One more helpful way to increase communication is the ‘mirror’ approach. One person expresses him or herself and another states what that person has just said. For example: “I wish you remember to do the homework I assign. I put a lot of thought into what I am teaching you.” The (offending) person answers, “I hear that you do not appreciate when I come to class unprepared. I will try to be more considerate of your feelings and the work you have done to prepare this lesson.”

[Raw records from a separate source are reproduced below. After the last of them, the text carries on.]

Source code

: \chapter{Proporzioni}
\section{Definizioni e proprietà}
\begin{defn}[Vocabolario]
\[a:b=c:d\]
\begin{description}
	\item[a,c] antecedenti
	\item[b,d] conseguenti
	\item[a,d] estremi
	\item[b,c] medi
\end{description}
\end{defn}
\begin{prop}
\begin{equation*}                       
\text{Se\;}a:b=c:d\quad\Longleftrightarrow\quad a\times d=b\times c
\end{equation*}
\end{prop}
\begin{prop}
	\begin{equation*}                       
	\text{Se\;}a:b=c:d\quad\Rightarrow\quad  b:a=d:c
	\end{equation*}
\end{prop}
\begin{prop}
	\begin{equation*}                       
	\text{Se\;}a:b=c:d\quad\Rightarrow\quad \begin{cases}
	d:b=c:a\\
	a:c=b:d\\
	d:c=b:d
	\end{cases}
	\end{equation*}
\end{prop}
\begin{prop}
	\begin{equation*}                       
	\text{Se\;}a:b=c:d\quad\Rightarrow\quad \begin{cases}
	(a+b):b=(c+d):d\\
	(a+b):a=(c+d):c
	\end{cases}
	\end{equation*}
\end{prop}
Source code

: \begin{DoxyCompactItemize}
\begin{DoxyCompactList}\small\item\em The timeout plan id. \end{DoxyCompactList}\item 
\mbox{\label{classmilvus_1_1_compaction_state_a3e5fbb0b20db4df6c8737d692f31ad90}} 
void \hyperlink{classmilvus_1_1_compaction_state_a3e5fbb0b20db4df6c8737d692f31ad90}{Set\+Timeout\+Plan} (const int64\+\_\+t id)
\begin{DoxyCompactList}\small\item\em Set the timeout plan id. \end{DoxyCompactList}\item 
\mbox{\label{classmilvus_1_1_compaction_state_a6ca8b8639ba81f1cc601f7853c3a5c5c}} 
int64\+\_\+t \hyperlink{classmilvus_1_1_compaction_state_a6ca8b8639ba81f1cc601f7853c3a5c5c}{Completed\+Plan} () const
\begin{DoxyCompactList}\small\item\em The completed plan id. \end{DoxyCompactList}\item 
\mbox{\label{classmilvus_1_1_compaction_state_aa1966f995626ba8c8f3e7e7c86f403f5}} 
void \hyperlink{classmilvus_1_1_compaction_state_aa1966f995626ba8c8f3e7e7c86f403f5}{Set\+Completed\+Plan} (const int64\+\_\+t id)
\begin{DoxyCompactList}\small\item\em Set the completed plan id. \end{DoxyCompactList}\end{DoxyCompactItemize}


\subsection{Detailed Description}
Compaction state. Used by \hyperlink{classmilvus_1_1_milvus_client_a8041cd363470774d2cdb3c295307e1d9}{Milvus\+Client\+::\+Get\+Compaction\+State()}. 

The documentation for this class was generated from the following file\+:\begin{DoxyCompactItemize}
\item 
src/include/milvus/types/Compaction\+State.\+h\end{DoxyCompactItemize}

Humor is a wonderful way to break the tension when communicating. It must be administered gently and without any sarcasm. One instance when we were very upset with our (then) teenage son for some bad grades. He yelled at us, “fine, I’ll just be a bum!” I realized the argument was escalating, so I put my hand on his shoulder and told him, “I believe in you and know if you really try, you can be the best bum there ever was.” He immediately laughed and we all calmed down.
A very important communication rule is that if someone apologizes, that person receiving the apology must answer him or her by stating, “I forgive you.” The response should not be, “It’s okay.” That statement diminishes the apology, the severity of the hurt and it is never okay to hurt anyone. Unfortunately, sometimes, feelings do get hurt and this technique helps us to learn mercy, graciousness and forgiveness.